In the past two weeks, Walker and I have flown through magenta and blue sunset stripes, over the Atlantic and Pacific Oceans, and through 11 time zones. We’ve walked through streamers and cheers and bells all the way to cobbled streets and damp dreariness.
When we left New York a week ago, the air was turning that perfect coolness, and everything was breathing deeply and contentedly. Who'd want to leave that?
We came to Scotland, and the past week has been devoted to clearing out, cleaning up, and accessorizing our little flat. It is tucked along a narrow wynd enclosed by stone walls that are just high enough to let some fruit fall onto the path. I took off my mittens to pick three golden apples from a tree in our yard today and felt like I was carrying home treasure, the way kids bring home robins’ shells, broken but oh-so-delicate and happily colored.
I was almost as excited to see hangers and light bulbs in my husbands’ bags this afternoon (I just like saying 'my husband'). I think I’m domestic. Speaking of, dinner plans went bad when the grocery was literally out of every spice I could think of needing for any possible entree. Epicurious to the rescue, and 45 minutes later, roasted chicken with potatoes and tomatoes (from a local green grocer) was sizzling and complete. We did have Haagen Dazs to feel like good Americans. And paid a mere $6 for the pint. Perfecto.
Everywhere I live, part of me misses every other place I’ve lived during that season. Autumn in New Jersey reminds me of soccer games and apple cider donuts and candy corn. Autumn in Pennsylvania is hay rides and hot pretzels and sunsets over farmland. In Tennessee, the mountains turned so slowly to gold, and we made s’mores and smelled like camp smoke and tromped up the mountain through mounds of leaves.
In Scotland, the air is clean, the winds are persistent and cool. And it is green. The grass is so green. Always damp and green. Sometimes I wonder why the grass doesn’t just get sick of all the water and give up. But every day I pull on my winter hat and walk out to a green lawn. It is always thankful for the rain. I love that.

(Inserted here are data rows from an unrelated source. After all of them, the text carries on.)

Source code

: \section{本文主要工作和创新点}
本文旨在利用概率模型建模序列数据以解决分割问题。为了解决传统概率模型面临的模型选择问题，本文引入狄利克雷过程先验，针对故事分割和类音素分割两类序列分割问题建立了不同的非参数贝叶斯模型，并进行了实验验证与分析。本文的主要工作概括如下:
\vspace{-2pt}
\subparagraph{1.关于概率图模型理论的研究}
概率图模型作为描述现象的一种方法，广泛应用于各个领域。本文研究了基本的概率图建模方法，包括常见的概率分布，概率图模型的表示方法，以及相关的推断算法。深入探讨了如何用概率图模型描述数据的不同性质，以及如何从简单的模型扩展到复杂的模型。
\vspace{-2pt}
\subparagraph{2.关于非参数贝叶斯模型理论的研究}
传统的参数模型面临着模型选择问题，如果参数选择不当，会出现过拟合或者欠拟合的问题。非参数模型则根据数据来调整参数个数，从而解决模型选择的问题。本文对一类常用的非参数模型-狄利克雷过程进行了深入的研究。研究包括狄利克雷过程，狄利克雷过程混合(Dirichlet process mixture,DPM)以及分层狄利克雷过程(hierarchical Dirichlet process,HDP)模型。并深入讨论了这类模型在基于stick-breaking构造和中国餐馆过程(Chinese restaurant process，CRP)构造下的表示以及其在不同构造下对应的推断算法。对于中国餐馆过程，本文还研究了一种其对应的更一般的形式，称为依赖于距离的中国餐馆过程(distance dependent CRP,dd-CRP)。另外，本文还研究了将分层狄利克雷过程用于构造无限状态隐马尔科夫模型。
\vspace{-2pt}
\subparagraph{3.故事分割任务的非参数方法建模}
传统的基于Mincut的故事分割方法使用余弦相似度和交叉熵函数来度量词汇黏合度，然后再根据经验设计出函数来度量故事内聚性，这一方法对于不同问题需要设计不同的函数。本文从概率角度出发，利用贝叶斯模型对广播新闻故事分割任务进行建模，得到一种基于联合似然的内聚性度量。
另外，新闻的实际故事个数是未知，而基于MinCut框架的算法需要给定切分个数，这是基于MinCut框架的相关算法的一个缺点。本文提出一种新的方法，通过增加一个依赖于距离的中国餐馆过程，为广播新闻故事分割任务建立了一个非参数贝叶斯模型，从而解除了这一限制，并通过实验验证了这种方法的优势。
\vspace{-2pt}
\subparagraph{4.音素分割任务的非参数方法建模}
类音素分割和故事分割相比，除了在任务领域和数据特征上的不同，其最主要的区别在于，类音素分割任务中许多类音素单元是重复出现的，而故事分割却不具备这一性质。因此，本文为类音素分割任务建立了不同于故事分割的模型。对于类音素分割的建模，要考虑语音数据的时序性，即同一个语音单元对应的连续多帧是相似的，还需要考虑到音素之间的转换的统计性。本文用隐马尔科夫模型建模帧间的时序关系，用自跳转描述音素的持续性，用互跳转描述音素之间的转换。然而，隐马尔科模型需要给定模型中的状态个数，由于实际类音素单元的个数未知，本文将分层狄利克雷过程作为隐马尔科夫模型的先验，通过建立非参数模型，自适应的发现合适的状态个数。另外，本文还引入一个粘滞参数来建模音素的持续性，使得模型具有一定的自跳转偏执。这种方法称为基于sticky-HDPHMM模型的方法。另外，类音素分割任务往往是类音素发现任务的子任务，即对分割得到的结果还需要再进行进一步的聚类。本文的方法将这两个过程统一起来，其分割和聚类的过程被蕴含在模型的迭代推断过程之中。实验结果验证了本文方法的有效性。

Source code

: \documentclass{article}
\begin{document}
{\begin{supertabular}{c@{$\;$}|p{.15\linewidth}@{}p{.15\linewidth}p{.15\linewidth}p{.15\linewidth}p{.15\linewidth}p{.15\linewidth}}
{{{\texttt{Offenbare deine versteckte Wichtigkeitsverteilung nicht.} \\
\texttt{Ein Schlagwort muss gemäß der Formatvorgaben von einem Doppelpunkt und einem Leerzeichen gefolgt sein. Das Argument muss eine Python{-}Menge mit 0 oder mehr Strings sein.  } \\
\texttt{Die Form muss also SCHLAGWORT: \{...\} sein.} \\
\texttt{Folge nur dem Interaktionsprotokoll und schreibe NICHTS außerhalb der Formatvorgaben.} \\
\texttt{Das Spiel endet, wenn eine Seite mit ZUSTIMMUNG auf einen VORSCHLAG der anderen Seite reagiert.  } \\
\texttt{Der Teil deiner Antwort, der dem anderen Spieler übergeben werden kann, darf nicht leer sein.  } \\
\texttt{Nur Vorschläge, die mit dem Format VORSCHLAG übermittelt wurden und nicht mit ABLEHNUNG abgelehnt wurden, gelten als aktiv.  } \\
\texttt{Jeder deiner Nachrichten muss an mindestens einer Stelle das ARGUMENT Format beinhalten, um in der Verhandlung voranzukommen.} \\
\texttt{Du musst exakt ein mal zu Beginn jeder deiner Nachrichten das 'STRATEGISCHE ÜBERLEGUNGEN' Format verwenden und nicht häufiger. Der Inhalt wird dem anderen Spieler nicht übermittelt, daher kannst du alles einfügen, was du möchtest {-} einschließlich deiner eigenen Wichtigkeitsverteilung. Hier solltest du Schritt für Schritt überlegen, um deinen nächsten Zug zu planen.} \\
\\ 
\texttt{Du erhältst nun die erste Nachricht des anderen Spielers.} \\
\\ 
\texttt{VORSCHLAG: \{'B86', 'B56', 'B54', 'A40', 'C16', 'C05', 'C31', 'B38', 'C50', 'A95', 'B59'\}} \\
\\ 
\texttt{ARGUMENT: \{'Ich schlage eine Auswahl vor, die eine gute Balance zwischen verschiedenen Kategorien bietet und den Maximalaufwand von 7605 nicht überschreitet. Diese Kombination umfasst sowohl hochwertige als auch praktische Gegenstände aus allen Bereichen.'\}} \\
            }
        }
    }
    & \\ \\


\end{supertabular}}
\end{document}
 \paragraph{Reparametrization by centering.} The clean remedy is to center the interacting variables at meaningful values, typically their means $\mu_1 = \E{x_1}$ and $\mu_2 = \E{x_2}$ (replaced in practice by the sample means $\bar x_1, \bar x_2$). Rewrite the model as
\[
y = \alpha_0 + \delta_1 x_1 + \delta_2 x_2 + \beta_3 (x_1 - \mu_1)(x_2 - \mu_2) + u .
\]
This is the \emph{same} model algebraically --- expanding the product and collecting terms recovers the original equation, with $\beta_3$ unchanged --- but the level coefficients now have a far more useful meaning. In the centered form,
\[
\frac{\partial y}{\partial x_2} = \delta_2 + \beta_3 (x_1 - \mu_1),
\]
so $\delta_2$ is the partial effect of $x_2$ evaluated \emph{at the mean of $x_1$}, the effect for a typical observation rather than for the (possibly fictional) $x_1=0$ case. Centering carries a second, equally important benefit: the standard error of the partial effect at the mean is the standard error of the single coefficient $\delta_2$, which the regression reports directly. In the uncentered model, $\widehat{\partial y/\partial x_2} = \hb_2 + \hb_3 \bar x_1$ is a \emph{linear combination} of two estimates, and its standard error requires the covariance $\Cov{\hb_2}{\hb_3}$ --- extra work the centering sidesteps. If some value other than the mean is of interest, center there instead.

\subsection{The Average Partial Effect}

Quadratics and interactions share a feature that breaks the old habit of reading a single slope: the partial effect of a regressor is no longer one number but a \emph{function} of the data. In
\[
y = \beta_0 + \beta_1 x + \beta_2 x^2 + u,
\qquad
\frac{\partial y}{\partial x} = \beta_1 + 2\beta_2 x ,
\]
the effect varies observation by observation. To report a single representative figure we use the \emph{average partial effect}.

It is almost October, and the streets are still lined with window boxes bubbling reds and purples and greens.
Walker and I miss autumn in America. We miss the people with whom we shared autumn smells and tastes and laughs and cheers. Autumn is different here, and we long for the memories we connect with it to be true again, those crisp, apple-and-pumpkin memories. But home is here.